Gündüz başlayan yürüyüşte yumuşayan çarıklar gece donmaya, ayakları mengene gibi sıkmaya başlamaktadır. Adımatmak neredeyse imkânsız. Askerler donmamak için oldukları yerde atlıyor, zıplıyor, kendini yerden yere vuruyorlar ama nafile.
Önce ayak parmaklarından başlayan donma, yavaş yavaş tüm vücutlarına yayılıyor. Kimi yere çömelmiş, kimi oturmuş, kimi yuvarlanmış, kimi bir ağaç gövdesine dayanmış. Kimisi bileğinden kopmuş ayağı farkında değildir. Ama yanındaki arkadaşının bilekten kopan ayağına bakıp ürküntüden ve üzüntüden çığlıklar atarak ormanın içlerinde kayıp olup gitmiştir. Sabahleyin güneş Sarıkamış’ı, Allahuekber Dağları’nı Norşin’i, Bardız’ı aydınlattığında ortalık kardan heykellerle dolmuştu. Sabahın ilk ışıklarıyla kardelenler gibi mukkades mi, mukkades bir görüntü oluşmuştu.

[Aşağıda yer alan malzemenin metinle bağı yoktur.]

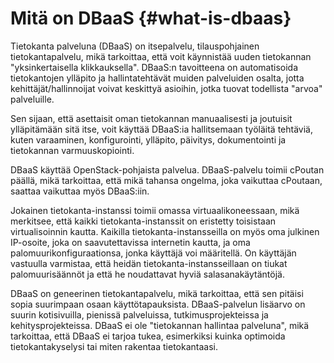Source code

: # Mitä on DBaaS {#what-is-dbaas}

Tietokanta palveluna (DBaaS) on itsepalvelu, tilauspohjainen tietokantapalvelu, mikä tarkoittaa, että voit käynnistää uuden tietokannan "yksinkertaisella klikkauksella". DBaaS:n tavoitteena on automatisoida tietokantojen ylläpito ja hallintatehtävät muiden palveluiden osalta, jotta kehittäjät/hallinnoijat voivat keskittyä asioihin, jotka tuovat todellista "arvoa" palveluille.

Sen sijaan, että asettaisit oman tietokannan manuaalisesti ja joutuisit ylläpitämään sitä itse, voit käyttää DBaaS:ia hallitsemaan työläitä tehtäviä, kuten varaaminen, konfigurointi, ylläpito, päivitys, dokumentointi ja tietokannan varmuuskopiointi.

DBaaS käyttää OpenStack-pohjaista palvelua. DBaaS-palvelu toimii cPoutan päällä, mikä tarkoittaa, että mikä tahansa ongelma, joka vaikuttaa cPoutaan, saattaa vaikuttaa myös DBaaS:iin.

Jokainen tietokanta-instanssi toimii omassa virtuaalikoneessaan, mikä merkitsee, että kaikki tietokanta-instanssit on eristetty toisistaan virtualisoinnin kautta. Kaikilla tietokanta-instansseilla on myös oma julkinen IP-osoite, joka on saavutettavissa internetin kautta, ja oma palomuurikonfiguraationsa, jonka käyttäjä voi määritellä. On käyttäjän vastuulla varmistaa, että heidän tietokanta-instansseillaan on tiukat palomuurisäännöt ja että he noudattavat hyviä salasanakäytäntöjä.

DBaaS on geneerinen tietokantapalvelu, mikä tarkoittaa, että sen pitäisi sopia suurimpaan osaan käyttötapauksista. DBaaS-palvelun lisäarvo on suurin kotisivuilla, pienissä palveluissa, tutkimusprojekteissa ja kehitysprojekteissa. DBaaS ei ole "tietokannan hallintaa palveluna", mikä tarkoittaa, että DBaaS ei tarjoa tukea, esimerkiksi kuinka optimoida tietokantakyselysi tai miten rakentaa tietokantaasi.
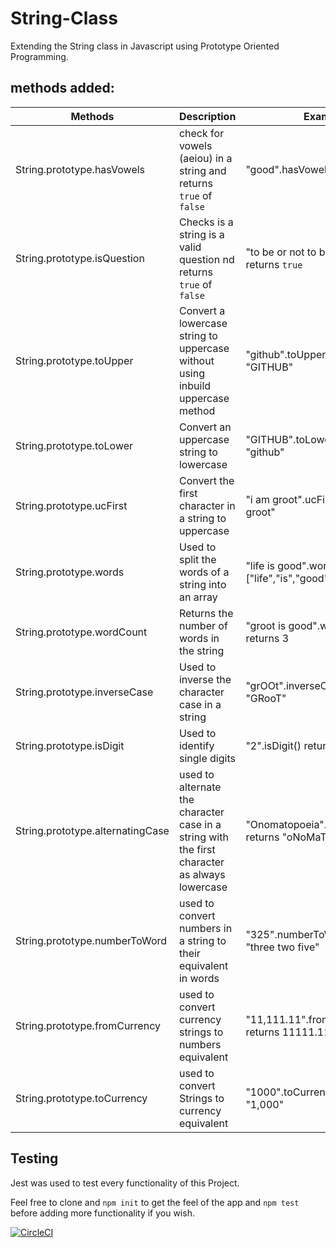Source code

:# String-Class

Extending the String class in Javascript using Prototype Oriented Programming.

## methods added:

| Methods                          | Description                                                                                   | Examples                                                |
| -------------------------------- | --------------------------------------------------------------------------------------------- | ------------------------------------------------------- |
| String.prototype.hasVowels       | check for vowels (aeiou) in a string and returns `true` of `false`                            | "good".hasVowels() returns `true`                       |
| String.prototype.isQuestion      | Checks is a string is a valid question nd returns `true` of `false`                           | "to be or not to be?".isQuestion() returns `true`       |
| String.prototype.toUpper         | Convert a lowercase string to uppercase without using inbuild uppercase method                | "github".toUpper() returns "GITHUB"                     |
| String.prototype.toLower         | Convert an uppercase string to lowercase                                                      | "GITHUB".toLower() returns "github"                     |
| String.prototype.ucFirst         | Convert the first character in a string to uppercase                                          | "i am groot".ucFirst() returns "I am groot"             |
| String.prototype.words           | Used to split the words of a string into an array                                             | "life is good".words() returns ["life","is","good"]     |
| String.prototype.wordCount       | Returns the number of words in the string                                                     | "groot is good".wordCount() returns 3                   |
| String.prototype.inverseCase     | Used to inverse the character case in a string                                                | "grOOt".inverseCase() returns "GRooT"                   |
| String.prototype.isDigit         | Used to identify single digits                                                                | "2".isDigit() returns true                              |
| String.prototype.alternatingCase | used to alternate the character case in a string with the first character as always lowercase | "Onomatopoeia".alternatingCase() returns "oNoMaToPoEiA" |
| String.prototype.numberToWord    | used to convert numbers in a string to their equivalent in words                              | "325".numberToWord() returns "three two five"           |
| String.prototype.fromCurrency    | used to convert currency strings to numbers equivalent                                        | "11,111.11".fromCurrency() returns 11111.11             |
| String.prototype.toCurrency      | used to convert Strings to currency equivalent                                                | "1000".toCurrency() returns "1,000"                     |

## Testing

Jest was used to test every functionality of this Project.

Feel free to clone and `npm init` to get the feel of the app and `npm test` before adding more functionality if you wish.

[![CircleCI](https://circleci.com/gh/iKnowJavaScript/string-class/tree/master.svg?style=svg)](https://circleci.com/gh/iKnowJavaScript/string-class/tree/master)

15 bin genç, 15 bin ana kuzusu, 15 bin kardelen namus için, onur için dahası, bu ülke topraklarında bizler huzurlu ve mutlu bir hayat sürelim diye hayatlarının baharında daha baharı görmeden bu dünyada göçüp gitmişti.
4 Ocak'ta ise Sarıkamış'ın kuzey sırtlarında 20 kilometrelik geniş bir cepheyi tutan yaklaşık 7000 kişilik Osmanlı kuvvetine karşılık Ruslar 30.000 kişiyle saldırıya geçtiler. Saldırı planı Osmanlı kuvvetlerini doğudan ve batıdan kesmek, bir süvari tümeni ile de sol yanın gerisine sarkmaktı. Enver Paşa için bundan sonra çözülmesi gerekli olan sorun 3. Ordu kalıntısını geri çekmekti. Sarıkamış'taki kuvvetlerin komutasını, rütbesini Orgeneralliğe yükselttiği Hafız Hakkı Paşa'ya bırakarak cepheden ayrıldı.
Bundan sonra Osmanlı kuvvetleri çekilmelerinde büyük kayıplar vererek, 18 Ocak'ta Sarıkamış'tan önceki mevkilerine döndüler. Düşman kuvvetleri de sarsılmış ve yorulmuş bulundukları için duraklamak zorunda kaldılar. Sarıkamış Savaşı artık sona ermişti. Ama sonrasında 90 bin Mehmet tıpkı;
…………………
İbrişimin kozaları,
Battın Avşar kazaları,
Sarıkamış'ta kırıldı,
Gonca gülün tazeleri, gibi soğuktan donup şehit olmuştu. Allah onlardan razı olsun.
Kısacası: Sarıkamış -40 derece de yüreği yananların destanıdır. Binlerce vatan evladının ülkeleri uğruna kardan kefenlere sarılıp şehadete ermesidir. Hiçbirisi düşmana teslim olmadı. Sadece Allah’a teslim oldular. Mutlak dosta koştular.
Moskova’da Krasnaya Bulvarı’ndaki askeri Müzede Kurmay Başkanı Pietroviç’in karargâhına gönderdiği rapor, hıçkırıklı bir ağıt gibidir: ”Allah ü Ekber Dağları’ndaki son Türk müfrezesini teslim alamadım. Bizden çok evvel –soğuktan dolayı-Allah’larına teslim olmuşlardı. 24.12.1914”
Bizler 101 yıl sonra onların ardından yeniden ayağa kalkmalı ve de o kardelenlerin ruhuna Fatiha okurken yediğimiz her lokmanın boğazımızdan rahat geçip geçmediğini düşünmeliyiz. Bu kutsal şehitlerin hatırasına hürmeten, vatanın her karış toprağına sahip çıkmalıyız.